• _How to complete this task_
Search the data for the word "hosting". Reproduce every line where it is found.

=== Begin Enclosure ===

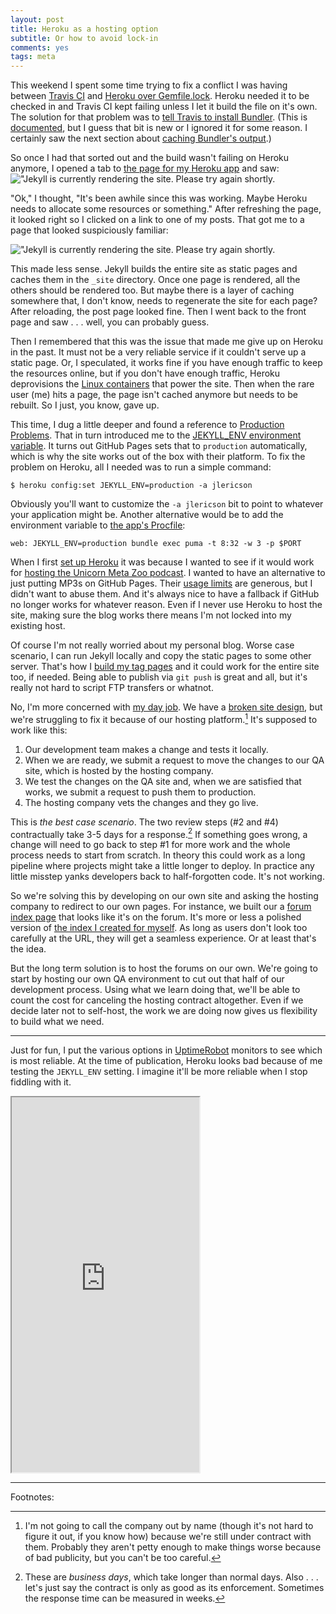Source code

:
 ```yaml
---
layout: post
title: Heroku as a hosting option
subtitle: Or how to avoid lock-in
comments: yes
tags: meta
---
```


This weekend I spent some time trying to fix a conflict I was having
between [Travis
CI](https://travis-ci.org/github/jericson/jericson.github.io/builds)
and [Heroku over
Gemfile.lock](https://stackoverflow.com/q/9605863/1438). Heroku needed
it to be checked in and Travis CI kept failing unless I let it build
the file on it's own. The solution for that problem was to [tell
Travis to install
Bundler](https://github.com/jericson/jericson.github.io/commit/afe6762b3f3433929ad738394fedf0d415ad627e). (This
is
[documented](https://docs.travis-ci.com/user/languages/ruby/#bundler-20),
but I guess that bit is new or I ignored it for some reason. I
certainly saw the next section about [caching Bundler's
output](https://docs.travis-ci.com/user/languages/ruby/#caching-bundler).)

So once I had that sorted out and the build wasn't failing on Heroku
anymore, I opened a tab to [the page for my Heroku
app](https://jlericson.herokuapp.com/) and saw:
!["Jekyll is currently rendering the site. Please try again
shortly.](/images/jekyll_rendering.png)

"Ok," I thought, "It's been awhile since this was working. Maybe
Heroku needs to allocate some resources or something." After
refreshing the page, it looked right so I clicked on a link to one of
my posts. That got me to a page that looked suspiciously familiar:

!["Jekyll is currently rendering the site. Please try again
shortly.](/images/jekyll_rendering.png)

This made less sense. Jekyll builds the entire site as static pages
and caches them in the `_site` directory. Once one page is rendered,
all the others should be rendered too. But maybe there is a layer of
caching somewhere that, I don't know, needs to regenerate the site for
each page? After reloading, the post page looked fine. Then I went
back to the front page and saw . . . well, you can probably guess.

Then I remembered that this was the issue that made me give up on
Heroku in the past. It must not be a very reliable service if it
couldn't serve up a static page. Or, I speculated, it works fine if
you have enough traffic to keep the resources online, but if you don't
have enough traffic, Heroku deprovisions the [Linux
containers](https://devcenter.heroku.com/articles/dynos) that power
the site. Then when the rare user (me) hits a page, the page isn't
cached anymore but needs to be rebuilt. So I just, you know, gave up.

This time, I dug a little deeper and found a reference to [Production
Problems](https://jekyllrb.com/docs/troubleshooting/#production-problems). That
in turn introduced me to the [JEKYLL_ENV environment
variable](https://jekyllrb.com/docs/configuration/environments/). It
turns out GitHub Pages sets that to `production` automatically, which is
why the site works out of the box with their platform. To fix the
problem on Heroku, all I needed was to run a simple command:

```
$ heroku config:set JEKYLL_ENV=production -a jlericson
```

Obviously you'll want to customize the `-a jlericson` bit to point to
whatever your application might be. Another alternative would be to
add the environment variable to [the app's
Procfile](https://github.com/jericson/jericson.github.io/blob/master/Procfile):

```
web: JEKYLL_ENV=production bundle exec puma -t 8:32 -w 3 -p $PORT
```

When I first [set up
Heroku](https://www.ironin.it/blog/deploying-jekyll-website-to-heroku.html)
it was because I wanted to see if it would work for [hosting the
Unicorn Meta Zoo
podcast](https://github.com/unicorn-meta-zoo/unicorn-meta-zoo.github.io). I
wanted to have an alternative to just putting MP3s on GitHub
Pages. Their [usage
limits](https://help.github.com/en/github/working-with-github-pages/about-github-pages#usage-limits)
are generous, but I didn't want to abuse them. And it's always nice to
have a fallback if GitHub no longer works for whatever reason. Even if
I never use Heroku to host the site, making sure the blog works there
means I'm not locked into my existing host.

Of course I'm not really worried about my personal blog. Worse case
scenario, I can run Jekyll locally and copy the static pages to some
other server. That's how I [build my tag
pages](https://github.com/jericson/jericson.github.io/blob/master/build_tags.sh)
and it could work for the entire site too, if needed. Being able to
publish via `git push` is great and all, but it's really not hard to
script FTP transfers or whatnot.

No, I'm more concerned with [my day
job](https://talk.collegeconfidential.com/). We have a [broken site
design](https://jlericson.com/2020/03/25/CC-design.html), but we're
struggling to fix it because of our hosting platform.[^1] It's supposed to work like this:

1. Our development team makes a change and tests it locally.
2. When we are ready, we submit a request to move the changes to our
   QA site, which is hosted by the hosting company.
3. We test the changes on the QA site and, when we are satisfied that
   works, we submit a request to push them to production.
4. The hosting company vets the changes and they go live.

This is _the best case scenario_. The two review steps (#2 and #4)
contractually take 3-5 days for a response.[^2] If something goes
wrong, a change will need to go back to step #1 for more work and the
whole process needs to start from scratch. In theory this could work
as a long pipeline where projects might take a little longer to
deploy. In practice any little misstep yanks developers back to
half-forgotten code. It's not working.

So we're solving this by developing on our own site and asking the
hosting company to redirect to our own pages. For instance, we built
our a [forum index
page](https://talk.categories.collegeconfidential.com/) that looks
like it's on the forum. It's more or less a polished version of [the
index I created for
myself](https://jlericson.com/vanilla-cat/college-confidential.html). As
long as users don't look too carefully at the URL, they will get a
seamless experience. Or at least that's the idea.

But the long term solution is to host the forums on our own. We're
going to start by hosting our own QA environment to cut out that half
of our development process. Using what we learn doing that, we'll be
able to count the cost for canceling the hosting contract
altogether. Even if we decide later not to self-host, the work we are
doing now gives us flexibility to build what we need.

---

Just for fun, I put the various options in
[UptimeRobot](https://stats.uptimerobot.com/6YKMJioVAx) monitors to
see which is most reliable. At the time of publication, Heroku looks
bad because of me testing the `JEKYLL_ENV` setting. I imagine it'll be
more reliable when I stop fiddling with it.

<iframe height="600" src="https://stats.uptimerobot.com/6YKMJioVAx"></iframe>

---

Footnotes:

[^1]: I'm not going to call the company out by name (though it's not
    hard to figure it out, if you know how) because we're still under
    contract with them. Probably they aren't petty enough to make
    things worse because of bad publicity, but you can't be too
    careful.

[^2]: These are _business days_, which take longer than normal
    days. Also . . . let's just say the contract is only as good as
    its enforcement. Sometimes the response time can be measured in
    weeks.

=== End Enclosure ===

• _Your solution_
title: Heroku as a hosting option
it was because I wanted to see if it would work for [hosting the
struggling to fix it because of our hosting platform.[^1] It's supposed to work like this:
   QA site, which is hosted by the hosting company.
4. The hosting company vets the changes and they go live.
hosting company to redirect to our own pages. For instance, we built
going to start by hosting our own QA environment to cut out that half
able to count the cost for canceling the hosting contract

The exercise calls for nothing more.